Requirement
Print word for word the first line of the records below and every following line through the one containing "displayed on User Dishes Page]*"; print nothing else.
====== The records
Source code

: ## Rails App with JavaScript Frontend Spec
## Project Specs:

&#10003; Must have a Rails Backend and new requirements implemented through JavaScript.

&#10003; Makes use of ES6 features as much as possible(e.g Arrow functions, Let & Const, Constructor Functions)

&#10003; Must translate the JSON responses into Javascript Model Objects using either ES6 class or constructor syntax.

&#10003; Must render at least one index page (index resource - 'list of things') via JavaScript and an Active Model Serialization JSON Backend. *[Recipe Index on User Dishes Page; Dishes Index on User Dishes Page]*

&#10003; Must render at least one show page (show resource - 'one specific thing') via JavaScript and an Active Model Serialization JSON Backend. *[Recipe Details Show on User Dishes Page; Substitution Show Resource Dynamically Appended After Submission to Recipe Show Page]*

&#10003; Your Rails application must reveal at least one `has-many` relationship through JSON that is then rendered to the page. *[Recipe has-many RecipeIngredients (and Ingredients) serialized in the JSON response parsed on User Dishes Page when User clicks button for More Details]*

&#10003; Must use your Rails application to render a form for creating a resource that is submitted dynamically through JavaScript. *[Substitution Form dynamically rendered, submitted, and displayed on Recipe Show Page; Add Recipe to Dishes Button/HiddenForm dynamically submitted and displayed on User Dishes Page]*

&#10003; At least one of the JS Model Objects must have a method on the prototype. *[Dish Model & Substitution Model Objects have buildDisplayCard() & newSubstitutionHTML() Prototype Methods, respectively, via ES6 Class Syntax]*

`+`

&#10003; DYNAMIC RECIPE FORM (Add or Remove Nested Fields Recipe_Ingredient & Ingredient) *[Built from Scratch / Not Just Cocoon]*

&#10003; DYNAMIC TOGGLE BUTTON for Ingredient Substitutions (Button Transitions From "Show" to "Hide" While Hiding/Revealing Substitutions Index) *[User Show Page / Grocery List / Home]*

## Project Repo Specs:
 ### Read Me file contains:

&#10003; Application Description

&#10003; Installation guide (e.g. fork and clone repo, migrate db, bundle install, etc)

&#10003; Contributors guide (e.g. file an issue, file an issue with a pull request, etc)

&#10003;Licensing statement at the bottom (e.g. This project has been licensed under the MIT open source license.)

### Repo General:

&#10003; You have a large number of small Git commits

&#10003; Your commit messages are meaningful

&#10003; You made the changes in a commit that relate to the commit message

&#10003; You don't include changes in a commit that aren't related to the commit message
============
Result for this task
Source code

: ## Rails App with JavaScript Frontend Spec
## Project Specs:

&#10003; Must have a Rails Backend and new requirements implemented through JavaScript.

&#10003; Makes use of ES6 features as much as possible(e.g Arrow functions, Let & Const, Constructor Functions)

&#10003; Must translate the JSON responses into Javascript Model Objects using either ES6 class or constructor syntax.

&#10003; Must render at least one index page (index resource - 'list of things') via JavaScript and an Active Model Serialization JSON Backend. *[Recipe Index on User Dishes Page; Dishes Index on User Dishes Page]*

&#10003; Must render at least one show page (show resource - 'one specific thing') via JavaScript and an Active Model Serialization JSON Backend. *[Recipe Details Show on User Dishes Page; Substitution Show Resource Dynamically Appended After Submission to Recipe Show Page]*

&#10003; Your Rails application must reveal at least one `has-many` relationship through JSON that is then rendered to the page. *[Recipe has-many RecipeIngredients (and Ingredients) serialized in the JSON response parsed on User Dishes Page when User clicks button for More Details]*

&#10003; Must use your Rails application to render a form for creating a resource that is submitted dynamically through JavaScript. *[Substitution Form dynamically rendered, submitted, and displayed on Recipe Show Page; Add Recipe to Dishes Button/HiddenForm dynamically submitted and displayed on User Dishes Page]*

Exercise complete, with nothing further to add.